Мади Мамбетов посмотрел последнее творение Ридли Скотта, 150-минутную экранизацию ветхозаветной истории о Моисее и освобождении еврейского народа из египетского плена.
Главная причина, по которой стоит сходить: казни египетские, битвы с хеттами, цунами и придворная борьба – все это в несколько невнятном и затянутом историческом боевике Ридли Скотта.

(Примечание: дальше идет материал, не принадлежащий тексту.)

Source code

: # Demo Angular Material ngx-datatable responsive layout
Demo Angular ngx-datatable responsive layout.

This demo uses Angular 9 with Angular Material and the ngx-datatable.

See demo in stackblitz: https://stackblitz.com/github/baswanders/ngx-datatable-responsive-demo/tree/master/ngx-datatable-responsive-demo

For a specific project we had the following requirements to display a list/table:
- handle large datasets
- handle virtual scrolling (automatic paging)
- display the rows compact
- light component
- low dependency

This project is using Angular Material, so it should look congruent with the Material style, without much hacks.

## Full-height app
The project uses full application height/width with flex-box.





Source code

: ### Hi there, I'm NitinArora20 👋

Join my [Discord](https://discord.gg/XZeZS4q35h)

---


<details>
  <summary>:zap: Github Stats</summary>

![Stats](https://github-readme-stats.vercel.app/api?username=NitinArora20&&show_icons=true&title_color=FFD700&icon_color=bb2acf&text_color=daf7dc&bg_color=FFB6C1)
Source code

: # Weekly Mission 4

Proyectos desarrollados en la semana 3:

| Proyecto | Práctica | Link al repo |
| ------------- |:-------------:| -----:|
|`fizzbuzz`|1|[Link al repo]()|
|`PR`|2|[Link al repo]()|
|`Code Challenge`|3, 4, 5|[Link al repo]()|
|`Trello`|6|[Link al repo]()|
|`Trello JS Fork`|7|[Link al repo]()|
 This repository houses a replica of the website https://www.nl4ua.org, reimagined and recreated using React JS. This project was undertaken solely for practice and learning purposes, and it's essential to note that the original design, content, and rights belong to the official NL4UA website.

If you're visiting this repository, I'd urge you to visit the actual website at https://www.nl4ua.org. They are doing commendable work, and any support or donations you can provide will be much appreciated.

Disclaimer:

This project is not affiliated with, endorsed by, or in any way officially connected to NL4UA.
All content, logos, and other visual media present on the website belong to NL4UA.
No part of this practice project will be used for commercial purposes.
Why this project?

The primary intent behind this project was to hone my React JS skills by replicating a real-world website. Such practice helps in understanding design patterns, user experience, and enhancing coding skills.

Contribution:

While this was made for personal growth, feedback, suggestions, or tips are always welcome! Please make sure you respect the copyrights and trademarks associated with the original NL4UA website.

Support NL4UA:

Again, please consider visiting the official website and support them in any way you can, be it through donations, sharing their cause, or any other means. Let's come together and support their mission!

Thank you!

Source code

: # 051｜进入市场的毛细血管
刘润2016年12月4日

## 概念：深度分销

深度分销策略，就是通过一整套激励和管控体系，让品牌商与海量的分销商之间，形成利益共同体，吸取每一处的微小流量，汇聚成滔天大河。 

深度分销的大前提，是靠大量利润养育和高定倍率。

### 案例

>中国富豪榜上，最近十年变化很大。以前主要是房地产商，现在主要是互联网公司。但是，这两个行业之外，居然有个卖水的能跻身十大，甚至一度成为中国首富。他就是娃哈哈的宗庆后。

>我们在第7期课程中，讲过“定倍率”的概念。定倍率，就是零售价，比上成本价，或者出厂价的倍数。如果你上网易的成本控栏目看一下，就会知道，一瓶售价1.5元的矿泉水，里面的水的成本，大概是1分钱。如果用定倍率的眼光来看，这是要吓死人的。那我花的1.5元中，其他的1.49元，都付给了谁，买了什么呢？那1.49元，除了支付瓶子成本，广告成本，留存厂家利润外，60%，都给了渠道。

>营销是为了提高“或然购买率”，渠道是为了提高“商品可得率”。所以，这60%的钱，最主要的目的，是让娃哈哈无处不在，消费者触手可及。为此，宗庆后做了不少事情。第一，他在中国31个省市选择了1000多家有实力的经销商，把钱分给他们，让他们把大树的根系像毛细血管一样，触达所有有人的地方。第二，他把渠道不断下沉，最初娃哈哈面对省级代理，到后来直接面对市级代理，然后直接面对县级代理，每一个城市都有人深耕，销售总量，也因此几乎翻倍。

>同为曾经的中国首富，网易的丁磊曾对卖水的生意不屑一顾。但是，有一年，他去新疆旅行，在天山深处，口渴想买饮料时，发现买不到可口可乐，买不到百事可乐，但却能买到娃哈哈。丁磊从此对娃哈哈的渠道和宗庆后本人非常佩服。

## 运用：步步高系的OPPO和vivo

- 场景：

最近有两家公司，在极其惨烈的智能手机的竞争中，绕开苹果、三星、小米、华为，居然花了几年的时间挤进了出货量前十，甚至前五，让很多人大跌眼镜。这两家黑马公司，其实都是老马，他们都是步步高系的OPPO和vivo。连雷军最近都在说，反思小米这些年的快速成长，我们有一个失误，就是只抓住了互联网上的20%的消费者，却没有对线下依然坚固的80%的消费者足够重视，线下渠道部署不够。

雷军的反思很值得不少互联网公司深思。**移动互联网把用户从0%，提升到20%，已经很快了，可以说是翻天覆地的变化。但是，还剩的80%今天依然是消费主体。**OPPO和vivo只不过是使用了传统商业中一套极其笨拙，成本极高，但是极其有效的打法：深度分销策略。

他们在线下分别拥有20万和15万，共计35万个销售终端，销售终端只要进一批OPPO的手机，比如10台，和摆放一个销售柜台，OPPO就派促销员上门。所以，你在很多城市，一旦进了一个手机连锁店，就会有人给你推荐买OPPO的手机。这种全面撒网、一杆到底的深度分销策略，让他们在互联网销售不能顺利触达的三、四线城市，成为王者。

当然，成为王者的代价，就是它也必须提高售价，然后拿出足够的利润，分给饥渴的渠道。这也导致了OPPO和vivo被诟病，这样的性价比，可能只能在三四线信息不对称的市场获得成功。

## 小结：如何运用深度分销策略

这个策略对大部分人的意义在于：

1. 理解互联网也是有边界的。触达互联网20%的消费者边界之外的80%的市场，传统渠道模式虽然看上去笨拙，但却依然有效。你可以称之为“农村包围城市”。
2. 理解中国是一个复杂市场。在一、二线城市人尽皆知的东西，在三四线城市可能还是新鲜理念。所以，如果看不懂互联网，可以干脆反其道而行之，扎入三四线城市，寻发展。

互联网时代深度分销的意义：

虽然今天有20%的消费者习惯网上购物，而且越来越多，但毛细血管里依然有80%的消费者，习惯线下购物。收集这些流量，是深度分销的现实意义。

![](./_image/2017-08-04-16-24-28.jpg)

Египет за тысячу с лишним лет до нашей эры: фараон Сети I (Туртурро) стареет, а границам державы угрожают хетты. На расправу с врагом правитель отправляет двух принцев – своего наследника, Рамсеса (Эджертон), и его кузена, сына фараоновой сестры, Моисея (Бэйл). До отъезда царевичей на фронт элегантная жрица, вспоров живот лебедю, изрекает смутное пророчество: кто-то спасет жизнь военачальнику, да и займет его место. Молодые люди, названные братья, отправляются на войну в смешанных чувствах… Потом случится масштабная и довольно аутентичная битва (хотя откуда в лагере хеттов, индоевропейцев, оказались чернокожие воины – большой вопрос), пророчество осуществится самым внятным образом, старый фараон умрет, а новый – Рамзес, - начнет подкоп под позиции Моисея. Моисею придется покинуть страну, встретить пылающий, но не сгорающий куст, и получить в сиянии неопалимой купины инструкции к дальнейшим действиям – и дальше все, как в Библии. Спойлеров можно не бояться.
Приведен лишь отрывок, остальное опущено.